> WORK INSTRUCTIONS:
Apart from the images, every record below must be given again without alteration.
========
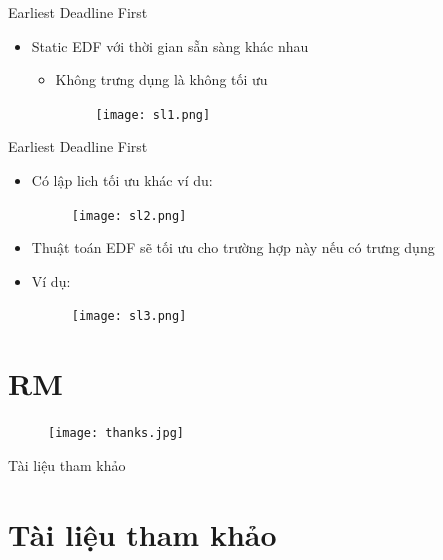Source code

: \documentclass{beamer}
\newcommand{\bi}{\begin{itemize}}
\newcommand{\ei}{\end{itemize}}
\begin{document}
\begin{frame}{Earliest Deadline First}
\begin{itemize}
\item Static EDF với thời gian sẵn sàng khác nhau
\bi
\item Không trưng dụng là không tối ưu
\begin{figure}[h]
\begin{center}
\texttt{[image: sl1.png]}
\end{center}
\end{figure}
\ei
\end{itemize}
\end{frame}
\begin{frame}{Earliest Deadline First}
\begin{itemize}
\item Có lập lich tối ưu khác ví du:
\begin{figure}[h]
\begin{center}
\texttt{[image: sl2.png]}
\end{center}
\end{figure}
\item Thuật toán EDF sẽ tối ưu cho trường hợp này nếu có trưng dụng
\item Ví dụ:
\begin{figure}[h]
\begin{center}
\texttt{[image: sl3.png]}
\end{center}
\end{figure}
\end{itemize}
\end{frame}
\section{RM}
\begin{frame}
\begin{figure}[h]
\begin{center}
\texttt{[image: thanks.jpg]}
\end{center}
\end{figure}
\end{frame}
\begin{frame}{Tài liệu tham khảo}
\section*{Tài liệu tham khảo}
\end{frame}
\end{document}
========
> TASK ANSWER:
Source code

: \documentclass{beamer}
\newcommand{\bi}{\begin{itemize}}
\newcommand{\ei}{\end{itemize}}
\begin{document}
\begin{frame}{Earliest Deadline First}
\begin{itemize}
\item Static EDF với thời gian sẵn sàng khác nhau
\bi
\item Không trưng dụng là không tối ưu
\begin{figure}[h]
\begin{center}
\texttt{[image: sl1.png]}
\end{center}
\end{figure}
\ei
\end{itemize}
\end{frame}
\begin{frame}{Earliest Deadline First}
\begin{itemize}
\item Có lập lich tối ưu khác ví du:
\begin{figure}[h]
\begin{center}
\texttt{[image: sl2.png]}
\end{center}
\end{figure}
\item Thuật toán EDF sẽ tối ưu cho trường hợp này nếu có trưng dụng
\item Ví dụ:
\begin{figure}[h]
\begin{center}
\texttt{[image: sl3.png]}
\end{center}
\end{figure}
\end{itemize}
\end{frame}
\section{RM}
\begin{frame}
\begin{figure}[h]
\begin{center}
\texttt{[image: thanks.jpg]}
\end{center}
\end{figure}
\end{frame}
\begin{frame}{Tài liệu tham khảo}
\section*{Tài liệu tham khảo}
\end{frame}
\end{document}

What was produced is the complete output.